Pertanto, le pp.aa. ed i gestori di pubblici servizi sono tenuti ad accettare tali dichiarazioni prodotte dall’interessato e ad acquisire d’ufficio le informazioni oggetto di tali dichiarazioni, nonché tutti i dati e documenti in possesso delle pp.aa., previa indicazione, da parte dell’interessato, degli elementi indispensabili per il reperimento delle informazioni o dati richiesti.

Il D.P.R. n. 445/2000 prevede due tipi di dichiarazioni sostitutive: la dichiarazione sostitutiva di certificazione (art. 46, D.P.R. n. 445/2000) e la dichiarazione sostitutiva di atto di notorietà (art. 47, D.P.R. n. 445/2000).

Pertanto, dal primo gennaio 2012, i certificati rilasciati ai privati non possono più essere esibiti ad altre pp.aa. ed ai gestori di pubblici servizi.

A tal fine, in virtù dell’art. 40 d.P.R. n. 445/2000, i certificati rilasciati all’interessato, a partire dalla medesima data, devono riportare, a pena di nullità, la dicitura: “Il presente certificato non può essere prodotto agli organi della pubblica amministrazione o ai privati gestori di pubblici servizi”.

L’omissione di detta dicitura costituisce violazione dei doveri d’ufficio.

Le dichiarazioni sostitutive hanno la stessa validità temporale prevista per le certificazioni che sostituiscono.

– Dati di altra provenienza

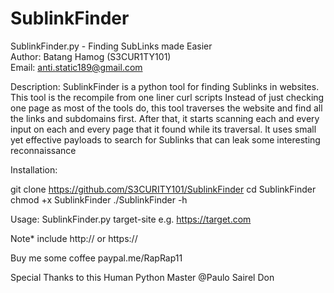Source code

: # SublinkFinder

SublinkFinder.py - Finding SubLinks made Easier <br>
Author: Batang Hamog (S3CUR1TY101)<br>
Email: anti.static189@gmail.com<br>


Description: SublinkFinder is a python tool for finding Sublinks
in websites. This tool is the recompile from one liner curl scripts
Instead of just checking one page as most of the tools do, this tool
traverses the website and find all the links and subdomains first.
After that, it starts scanning each and every input on each and every
page that it found while its traversal. It uses small yet effective
payloads to search for Sublinks that can leak some interesting reconnaissance


Installation:

git clone https://github.com/S3CURITY101/SublinkFinder
cd SublinkFinder
chmod +x SublinkFinder
./SublinkFinder -h

Usage: SublinkFinder.py target-site e.g. https://target.com 

Note* include http:// or https:// 


Buy me some coffee
paypal.me/RapRap11


Special Thanks to this Human Python Master @Paulo Sairel Don 
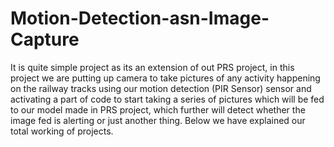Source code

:# Motion-Detection-asn-Image-Capture
It is quite simple project as its an extension of out PRS project, in this project we are putting up camera to take pictures of any activity happening on the railway tracks using our motion detection (PIR Sensor) sensor and activating a part of code to start taking a series of pictures which will be fed to our model made in PRS project, which further will detect whether the image fed is alerting or just another thing. Below we have explained our total working of projects.
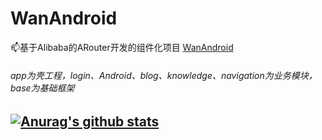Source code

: # WanAndroid
:mailbox:基于Alibaba的ARouter开发的组件化项目
[WanAndroid](https://github.com/gh7800/WanAndroid) 

###### app为壳工程，login、Android、blog、knowledge、navigation为业务模块，base为基础框架

## [![Anurag's github stats](https://github-readme-stats.vercel.app/api?username=gh7800)](https://github.com/anuraghazra/github-readme-stats)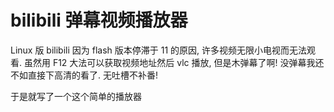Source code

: 
# bilibili 弹幕视频播放器

Linux 版 bilibili 因为 flash 版本停滞于 11 的原因, 许多视频无限小电视而无法观看.
虽然用 F12 大法可以获取视频地址然后 vlc 播放, 但是木弹幕了啊! 没弹幕我还不如直接下高清的看了.
无吐槽不补番!

于是就写了一个这个简单的播放器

Possono presentare l’autocertificazione non solo i cittadini italiani ma anche i cittadini dell’Unione Europea ed i cittadini dei paesi extracomunitari in possesso di regolare permesso di soggiorno, limitatamente ai dati attestabili dalle pubbliche amministrazioni italiane.

Le singole pp.aa. preparano i moduli necessari per la redazione delle dichiarazioni sostitutive; gli interessati non sono obbligati ad utilizzarli: si tratta, infatti, di una mera facoltà.

Nel testo di tali moduli, le pp.aa. inseriscono il richiamo alle sanzioni penali di cui all’art. 76 T.U.D.A., per le ipotesi di falsità in atti e dichiarazioni mendaci ivi indicate.

I suddetti moduli devono contenere, altresì, l’indicazione dell’informativa sulla privacy.

In tutte le ipotesi in cui sia possibile utilizzare le dichiarazioni sostitutive, le singole amministrazioni inseriscono la relativa formula nei moduli per le istanze.

Appare opportuno rilevare, inoltre, che le dichiarazioni sostitutive possono essere utilizzate nei rapporti fra privati solo qualora vi sia un accordo, in tal senso, fra le parti.

Inoltre, non possono essere utilizzate dall’autorità giudiziaria nello svolgimento di funzioni giurisdizionali[1].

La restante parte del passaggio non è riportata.